» **TASK DIRECTIONS**
Could you restate, exactly and with nothing added, the lines from the start of the data through the line that holds "study applying four", leaving the pictures out?

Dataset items
────────────────────────────────────────

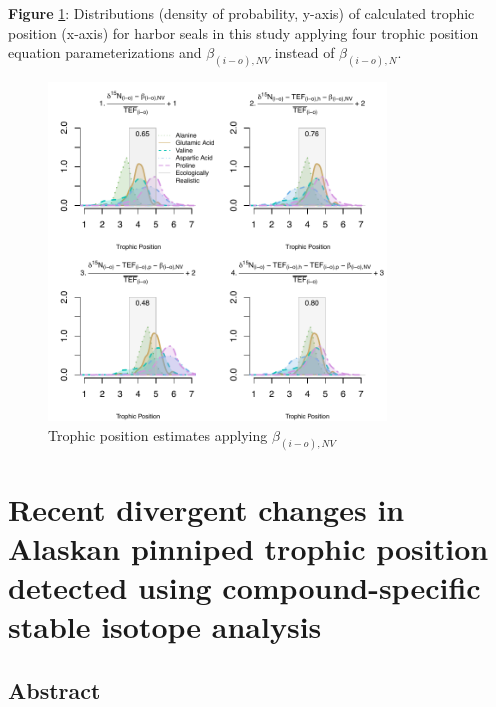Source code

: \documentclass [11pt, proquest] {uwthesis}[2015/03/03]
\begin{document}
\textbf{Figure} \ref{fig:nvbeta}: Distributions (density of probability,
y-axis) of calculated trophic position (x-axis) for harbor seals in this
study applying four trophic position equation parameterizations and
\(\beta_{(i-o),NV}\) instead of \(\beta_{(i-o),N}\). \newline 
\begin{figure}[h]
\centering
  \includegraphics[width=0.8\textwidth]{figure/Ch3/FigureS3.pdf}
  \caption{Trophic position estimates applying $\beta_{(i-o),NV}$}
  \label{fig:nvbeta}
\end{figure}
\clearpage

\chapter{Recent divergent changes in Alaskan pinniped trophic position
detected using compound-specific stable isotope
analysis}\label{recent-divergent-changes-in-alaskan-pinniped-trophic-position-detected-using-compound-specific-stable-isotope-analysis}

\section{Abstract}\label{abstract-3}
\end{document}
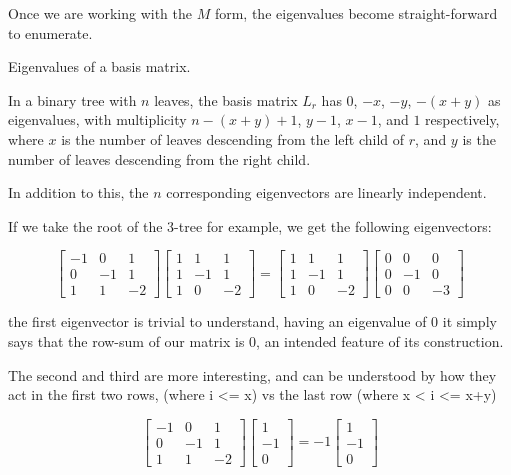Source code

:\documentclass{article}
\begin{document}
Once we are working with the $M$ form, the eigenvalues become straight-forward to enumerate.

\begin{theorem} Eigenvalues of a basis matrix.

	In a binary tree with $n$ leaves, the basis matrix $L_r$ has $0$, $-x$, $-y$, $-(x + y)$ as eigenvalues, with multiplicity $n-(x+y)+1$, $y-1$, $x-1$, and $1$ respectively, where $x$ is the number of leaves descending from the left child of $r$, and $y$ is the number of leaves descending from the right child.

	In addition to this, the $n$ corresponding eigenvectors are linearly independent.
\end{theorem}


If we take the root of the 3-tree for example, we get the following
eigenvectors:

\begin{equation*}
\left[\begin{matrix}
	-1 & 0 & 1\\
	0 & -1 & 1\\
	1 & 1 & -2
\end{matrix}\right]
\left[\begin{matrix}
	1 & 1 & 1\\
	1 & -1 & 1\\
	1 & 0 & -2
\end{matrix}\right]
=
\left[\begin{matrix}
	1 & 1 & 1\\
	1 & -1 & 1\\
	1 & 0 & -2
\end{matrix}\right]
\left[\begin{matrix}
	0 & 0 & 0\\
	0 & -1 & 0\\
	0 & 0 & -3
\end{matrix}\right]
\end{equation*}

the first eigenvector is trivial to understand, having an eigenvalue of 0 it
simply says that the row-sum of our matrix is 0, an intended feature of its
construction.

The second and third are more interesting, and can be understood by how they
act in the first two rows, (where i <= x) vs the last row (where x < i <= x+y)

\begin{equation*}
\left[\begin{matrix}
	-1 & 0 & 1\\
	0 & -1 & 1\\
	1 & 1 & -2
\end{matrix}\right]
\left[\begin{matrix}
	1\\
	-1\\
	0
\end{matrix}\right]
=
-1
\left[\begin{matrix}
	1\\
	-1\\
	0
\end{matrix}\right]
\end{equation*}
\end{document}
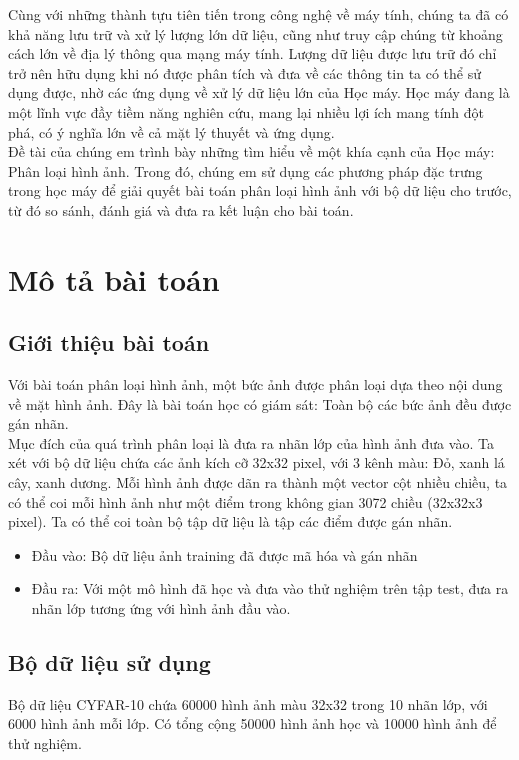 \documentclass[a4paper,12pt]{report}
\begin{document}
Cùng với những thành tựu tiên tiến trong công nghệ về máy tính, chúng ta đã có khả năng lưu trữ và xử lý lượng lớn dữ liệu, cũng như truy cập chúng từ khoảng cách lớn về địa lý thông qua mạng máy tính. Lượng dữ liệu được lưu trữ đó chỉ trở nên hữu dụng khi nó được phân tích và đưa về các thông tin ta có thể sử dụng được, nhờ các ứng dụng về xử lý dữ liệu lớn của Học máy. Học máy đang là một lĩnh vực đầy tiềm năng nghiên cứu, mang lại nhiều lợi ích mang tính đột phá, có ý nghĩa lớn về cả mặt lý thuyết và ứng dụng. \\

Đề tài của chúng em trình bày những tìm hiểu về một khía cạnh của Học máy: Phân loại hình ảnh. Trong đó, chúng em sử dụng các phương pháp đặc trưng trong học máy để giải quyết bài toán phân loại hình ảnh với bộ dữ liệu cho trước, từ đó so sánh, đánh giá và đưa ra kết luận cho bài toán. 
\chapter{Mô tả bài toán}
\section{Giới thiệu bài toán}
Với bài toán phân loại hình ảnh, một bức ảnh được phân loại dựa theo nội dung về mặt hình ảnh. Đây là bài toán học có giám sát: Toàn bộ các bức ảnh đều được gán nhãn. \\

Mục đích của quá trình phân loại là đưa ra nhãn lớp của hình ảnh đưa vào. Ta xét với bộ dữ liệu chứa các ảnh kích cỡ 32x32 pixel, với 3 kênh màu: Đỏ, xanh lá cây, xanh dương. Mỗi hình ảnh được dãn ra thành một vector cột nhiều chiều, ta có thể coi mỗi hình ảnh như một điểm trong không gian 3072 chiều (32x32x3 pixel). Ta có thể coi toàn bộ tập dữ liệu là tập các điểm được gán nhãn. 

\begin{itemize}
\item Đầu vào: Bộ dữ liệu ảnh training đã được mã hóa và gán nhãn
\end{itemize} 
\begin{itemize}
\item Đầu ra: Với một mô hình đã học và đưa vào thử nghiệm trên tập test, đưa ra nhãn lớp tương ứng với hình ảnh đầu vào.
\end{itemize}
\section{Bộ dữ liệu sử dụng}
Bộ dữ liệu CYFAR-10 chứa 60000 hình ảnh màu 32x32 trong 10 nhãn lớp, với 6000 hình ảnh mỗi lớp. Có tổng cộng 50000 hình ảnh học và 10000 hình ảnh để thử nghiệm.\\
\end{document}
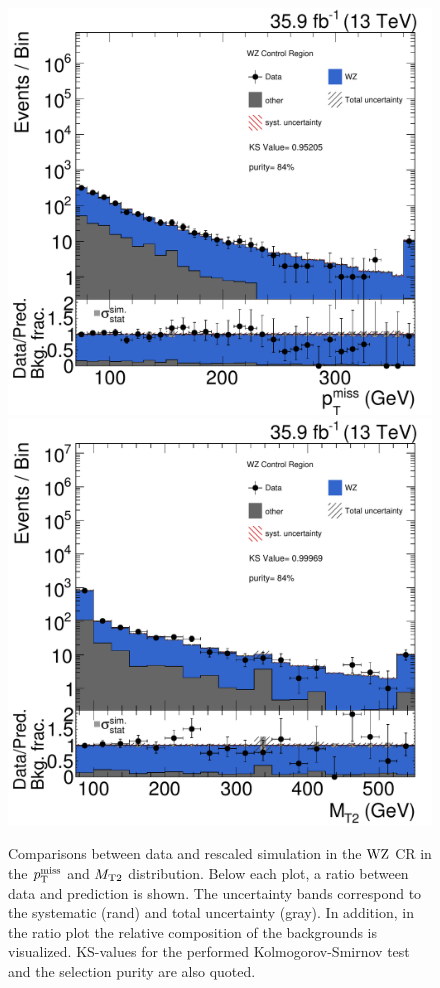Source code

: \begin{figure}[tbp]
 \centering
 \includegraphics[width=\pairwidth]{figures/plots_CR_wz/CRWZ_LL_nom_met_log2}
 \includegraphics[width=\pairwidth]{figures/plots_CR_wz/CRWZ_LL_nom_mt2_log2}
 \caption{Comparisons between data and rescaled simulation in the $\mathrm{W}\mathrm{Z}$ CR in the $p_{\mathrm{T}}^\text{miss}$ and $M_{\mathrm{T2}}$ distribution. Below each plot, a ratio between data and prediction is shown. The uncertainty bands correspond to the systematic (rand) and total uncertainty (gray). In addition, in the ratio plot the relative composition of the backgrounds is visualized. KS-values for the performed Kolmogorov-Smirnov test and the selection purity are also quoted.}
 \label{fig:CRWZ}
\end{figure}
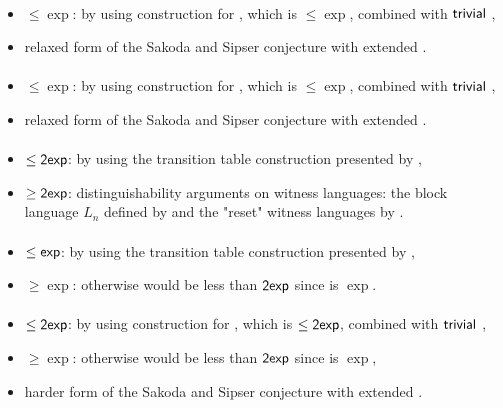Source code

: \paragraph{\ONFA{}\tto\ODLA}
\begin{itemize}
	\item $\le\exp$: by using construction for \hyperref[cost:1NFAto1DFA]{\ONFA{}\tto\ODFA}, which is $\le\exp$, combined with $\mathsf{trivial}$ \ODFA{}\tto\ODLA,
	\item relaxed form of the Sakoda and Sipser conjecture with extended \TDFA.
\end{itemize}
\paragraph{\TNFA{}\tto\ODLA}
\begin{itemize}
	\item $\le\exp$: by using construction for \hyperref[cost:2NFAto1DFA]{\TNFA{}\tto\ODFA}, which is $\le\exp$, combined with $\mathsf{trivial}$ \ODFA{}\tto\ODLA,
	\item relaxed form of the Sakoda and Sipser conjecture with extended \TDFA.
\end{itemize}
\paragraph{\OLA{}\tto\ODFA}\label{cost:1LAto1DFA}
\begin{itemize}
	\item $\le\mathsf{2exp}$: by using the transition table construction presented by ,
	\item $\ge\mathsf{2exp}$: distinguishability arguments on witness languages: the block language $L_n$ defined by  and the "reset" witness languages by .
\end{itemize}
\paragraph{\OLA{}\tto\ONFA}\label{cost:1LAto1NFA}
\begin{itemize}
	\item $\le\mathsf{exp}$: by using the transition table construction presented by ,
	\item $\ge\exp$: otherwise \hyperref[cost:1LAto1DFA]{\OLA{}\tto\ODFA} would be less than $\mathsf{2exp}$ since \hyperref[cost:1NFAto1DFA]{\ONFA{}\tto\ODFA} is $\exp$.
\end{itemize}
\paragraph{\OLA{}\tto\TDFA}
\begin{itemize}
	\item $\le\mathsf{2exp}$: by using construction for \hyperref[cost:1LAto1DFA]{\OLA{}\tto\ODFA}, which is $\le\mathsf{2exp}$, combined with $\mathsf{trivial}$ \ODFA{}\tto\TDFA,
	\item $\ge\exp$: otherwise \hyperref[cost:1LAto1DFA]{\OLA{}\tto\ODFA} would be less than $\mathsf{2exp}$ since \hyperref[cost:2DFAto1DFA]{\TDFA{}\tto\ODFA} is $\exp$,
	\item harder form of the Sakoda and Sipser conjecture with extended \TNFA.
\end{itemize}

────────────────────────────────────────

» **EXPECTED ANSWER**
Source code

: \documentclass [11pt, proquest] {uwthesis}[2015/03/03]
\begin{document}
\textbf{Figure} \ref{fig:nvbeta}: Distributions (density of probability,
y-axis) of calculated trophic position (x-axis) for harbor seals in this
study applying four trophic position equation parameterizations and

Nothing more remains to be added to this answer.